### ABOUT THIS EXERCISE
Copy the listing exactly. Omit nothing.

### DATA
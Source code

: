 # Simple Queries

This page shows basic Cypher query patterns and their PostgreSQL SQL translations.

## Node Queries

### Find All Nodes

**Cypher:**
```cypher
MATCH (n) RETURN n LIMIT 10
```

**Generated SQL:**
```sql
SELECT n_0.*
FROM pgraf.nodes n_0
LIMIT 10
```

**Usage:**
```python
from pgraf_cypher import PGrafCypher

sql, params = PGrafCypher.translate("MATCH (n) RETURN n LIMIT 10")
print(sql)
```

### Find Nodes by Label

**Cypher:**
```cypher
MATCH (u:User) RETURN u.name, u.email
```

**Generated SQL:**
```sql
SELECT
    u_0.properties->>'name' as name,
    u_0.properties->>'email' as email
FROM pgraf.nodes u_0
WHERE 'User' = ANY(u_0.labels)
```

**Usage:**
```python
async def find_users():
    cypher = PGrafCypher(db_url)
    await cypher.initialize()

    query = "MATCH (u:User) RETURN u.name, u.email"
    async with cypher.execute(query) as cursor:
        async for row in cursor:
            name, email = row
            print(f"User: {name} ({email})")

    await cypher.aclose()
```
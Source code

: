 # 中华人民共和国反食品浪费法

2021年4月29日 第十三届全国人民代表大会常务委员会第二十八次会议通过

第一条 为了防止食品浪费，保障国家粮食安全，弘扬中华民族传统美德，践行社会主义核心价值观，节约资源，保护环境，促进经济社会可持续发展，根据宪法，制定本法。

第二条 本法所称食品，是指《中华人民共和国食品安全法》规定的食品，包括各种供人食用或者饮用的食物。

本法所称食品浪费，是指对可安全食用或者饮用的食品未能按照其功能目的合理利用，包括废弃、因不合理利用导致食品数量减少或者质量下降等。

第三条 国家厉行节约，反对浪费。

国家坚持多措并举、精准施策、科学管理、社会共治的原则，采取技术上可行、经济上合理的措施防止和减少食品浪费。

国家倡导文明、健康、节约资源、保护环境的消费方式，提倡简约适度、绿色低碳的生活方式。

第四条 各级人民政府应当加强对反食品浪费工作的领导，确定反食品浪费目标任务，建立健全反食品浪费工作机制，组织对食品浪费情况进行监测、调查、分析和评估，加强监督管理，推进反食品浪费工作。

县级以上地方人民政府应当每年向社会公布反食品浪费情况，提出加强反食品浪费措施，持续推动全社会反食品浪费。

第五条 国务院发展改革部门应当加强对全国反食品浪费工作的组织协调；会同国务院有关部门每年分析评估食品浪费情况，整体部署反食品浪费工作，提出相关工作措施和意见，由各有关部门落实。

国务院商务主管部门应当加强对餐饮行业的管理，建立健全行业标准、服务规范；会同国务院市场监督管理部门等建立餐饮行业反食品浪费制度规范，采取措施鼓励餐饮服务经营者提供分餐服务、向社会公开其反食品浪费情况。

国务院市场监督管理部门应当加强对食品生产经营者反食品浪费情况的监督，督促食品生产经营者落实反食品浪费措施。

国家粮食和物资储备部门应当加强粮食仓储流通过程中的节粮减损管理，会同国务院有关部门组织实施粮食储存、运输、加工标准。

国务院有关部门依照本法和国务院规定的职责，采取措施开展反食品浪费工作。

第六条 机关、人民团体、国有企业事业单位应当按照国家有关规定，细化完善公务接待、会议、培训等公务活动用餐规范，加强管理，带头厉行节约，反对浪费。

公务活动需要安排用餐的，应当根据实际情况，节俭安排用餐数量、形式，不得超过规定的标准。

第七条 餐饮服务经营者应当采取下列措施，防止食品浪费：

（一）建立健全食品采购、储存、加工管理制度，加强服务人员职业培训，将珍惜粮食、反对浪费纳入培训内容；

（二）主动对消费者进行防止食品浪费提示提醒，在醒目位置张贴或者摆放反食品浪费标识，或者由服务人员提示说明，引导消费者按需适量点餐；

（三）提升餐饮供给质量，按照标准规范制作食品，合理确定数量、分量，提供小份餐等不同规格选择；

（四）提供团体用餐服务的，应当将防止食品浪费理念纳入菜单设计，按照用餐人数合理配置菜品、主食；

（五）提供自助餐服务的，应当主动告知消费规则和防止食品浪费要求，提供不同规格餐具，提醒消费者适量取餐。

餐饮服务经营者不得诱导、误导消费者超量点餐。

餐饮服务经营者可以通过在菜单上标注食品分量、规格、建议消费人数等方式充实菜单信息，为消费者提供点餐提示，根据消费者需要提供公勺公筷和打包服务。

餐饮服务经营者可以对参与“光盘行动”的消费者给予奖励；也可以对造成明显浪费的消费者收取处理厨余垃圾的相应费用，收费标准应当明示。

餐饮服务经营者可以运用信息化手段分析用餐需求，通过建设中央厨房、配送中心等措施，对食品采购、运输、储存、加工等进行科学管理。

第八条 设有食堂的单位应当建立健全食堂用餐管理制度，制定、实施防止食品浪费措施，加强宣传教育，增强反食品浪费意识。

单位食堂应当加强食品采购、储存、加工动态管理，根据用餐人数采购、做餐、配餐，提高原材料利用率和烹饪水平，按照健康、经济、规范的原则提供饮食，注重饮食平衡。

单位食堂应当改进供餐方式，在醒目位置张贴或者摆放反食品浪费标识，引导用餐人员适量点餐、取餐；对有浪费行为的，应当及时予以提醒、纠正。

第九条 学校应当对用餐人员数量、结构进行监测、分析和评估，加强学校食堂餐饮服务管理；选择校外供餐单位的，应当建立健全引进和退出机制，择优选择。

### SOLUTION FOR THIS EXERCISE
Source code

: # Simple Queries

This page shows basic Cypher query patterns and their PostgreSQL SQL translations.

## Node Queries

### Find All Nodes

**Cypher:**
```cypher
MATCH (n) RETURN n LIMIT 10
```

**Generated SQL:**
```sql
SELECT n_0.*
FROM pgraf.nodes n_0
LIMIT 10
```

**Usage:**
```python
from pgraf_cypher import PGrafCypher

sql, params = PGrafCypher.translate("MATCH (n) RETURN n LIMIT 10")
print(sql)
```

### Find Nodes by Label

**Cypher:**
```cypher
MATCH (u:User) RETURN u.name, u.email
```

**Generated SQL:**
```sql
SELECT
    u_0.properties->>'name' as name,
    u_0.properties->>'email' as email
FROM pgraf.nodes u_0
WHERE 'User' = ANY(u_0.labels)
```

**Usage:**
```python
async def find_users():
    cypher = PGrafCypher(db_url)
    await cypher.initialize()

    query = "MATCH (u:User) RETURN u.name, u.email"
    async with cypher.execute(query) as cursor:
        async for row in cursor:
            name, email = row
            print(f"User: {name} ({email})")

    await cypher.aclose()
```
Source code

: # 中华人民共和国反食品浪费法

2021年4月29日 第十三届全国人民代表大会常务委员会第二十八次会议通过

第一条 为了防止食品浪费，保障国家粮食安全，弘扬中华民族传统美德，践行社会主义核心价值观，节约资源，保护环境，促进经济社会可持续发展，根据宪法，制定本法。

第二条 本法所称食品，是指《中华人民共和国食品安全法》规定的食品，包括各种供人食用或者饮用的食物。

本法所称食品浪费，是指对可安全食用或者饮用的食品未能按照其功能目的合理利用，包括废弃、因不合理利用导致食品数量减少或者质量下降等。

第三条 国家厉行节约，反对浪费。

国家坚持多措并举、精准施策、科学管理、社会共治的原则，采取技术上可行、经济上合理的措施防止和减少食品浪费。

国家倡导文明、健康、节约资源、保护环境的消费方式，提倡简约适度、绿色低碳的生活方式。

第四条 各级人民政府应当加强对反食品浪费工作的领导，确定反食品浪费目标任务，建立健全反食品浪费工作机制，组织对食品浪费情况进行监测、调查、分析和评估，加强监督管理，推进反食品浪费工作。

县级以上地方人民政府应当每年向社会公布反食品浪费情况，提出加强反食品浪费措施，持续推动全社会反食品浪费。

第五条 国务院发展改革部门应当加强对全国反食品浪费工作的组织协调；会同国务院有关部门每年分析评估食品浪费情况，整体部署反食品浪费工作，提出相关工作措施和意见，由各有关部门落实。

国务院商务主管部门应当加强对餐饮行业的管理，建立健全行业标准、服务规范；会同国务院市场监督管理部门等建立餐饮行业反食品浪费制度规范，采取措施鼓励餐饮服务经营者提供分餐服务、向社会公开其反食品浪费情况。

国务院市场监督管理部门应当加强对食品生产经营者反食品浪费情况的监督，督促食品生产经营者落实反食品浪费措施。

国家粮食和物资储备部门应当加强粮食仓储流通过程中的节粮减损管理，会同国务院有关部门组织实施粮食储存、运输、加工标准。

国务院有关部门依照本法和国务院规定的职责，采取措施开展反食品浪费工作。

第六条 机关、人民团体、国有企业事业单位应当按照国家有关规定，细化完善公务接待、会议、培训等公务活动用餐规范，加强管理，带头厉行节约，反对浪费。

公务活动需要安排用餐的，应当根据实际情况，节俭安排用餐数量、形式，不得超过规定的标准。

第七条 餐饮服务经营者应当采取下列措施，防止食品浪费：

（一）建立健全食品采购、储存、加工管理制度，加强服务人员职业培训，将珍惜粮食、反对浪费纳入培训内容；

（二）主动对消费者进行防止食品浪费提示提醒，在醒目位置张贴或者摆放反食品浪费标识，或者由服务人员提示说明，引导消费者按需适量点餐；

（三）提升餐饮供给质量，按照标准规范制作食品，合理确定数量、分量，提供小份餐等不同规格选择；

（四）提供团体用餐服务的，应当将防止食品浪费理念纳入菜单设计，按照用餐人数合理配置菜品、主食；

（五）提供自助餐服务的，应当主动告知消费规则和防止食品浪费要求，提供不同规格餐具，提醒消费者适量取餐。

餐饮服务经营者不得诱导、误导消费者超量点餐。

餐饮服务经营者可以通过在菜单上标注食品分量、规格、建议消费人数等方式充实菜单信息，为消费者提供点餐提示，根据消费者需要提供公勺公筷和打包服务。

餐饮服务经营者可以对参与“光盘行动”的消费者给予奖励；也可以对造成明显浪费的消费者收取处理厨余垃圾的相应费用，收费标准应当明示。

餐饮服务经营者可以运用信息化手段分析用餐需求，通过建设中央厨房、配送中心等措施，对食品采购、运输、储存、加工等进行科学管理。

第八条 设有食堂的单位应当建立健全食堂用餐管理制度，制定、实施防止食品浪费措施，加强宣传教育，增强反食品浪费意识。

单位食堂应当加强食品采购、储存、加工动态管理，根据用餐人数采购、做餐、配餐，提高原材料利用率和烹饪水平，按照健康、经济、规范的原则提供饮食，注重饮食平衡。

单位食堂应当改进供餐方式，在醒目位置张贴或者摆放反食品浪费标识，引导用餐人员适量点餐、取餐；对有浪费行为的，应当及时予以提醒、纠正。

第九条 学校应当对用餐人员数量、结构进行监测、分析和评估，加强学校食堂餐饮服务管理；选择校外供餐单位的，应当建立健全引进和退出机制，择优选择。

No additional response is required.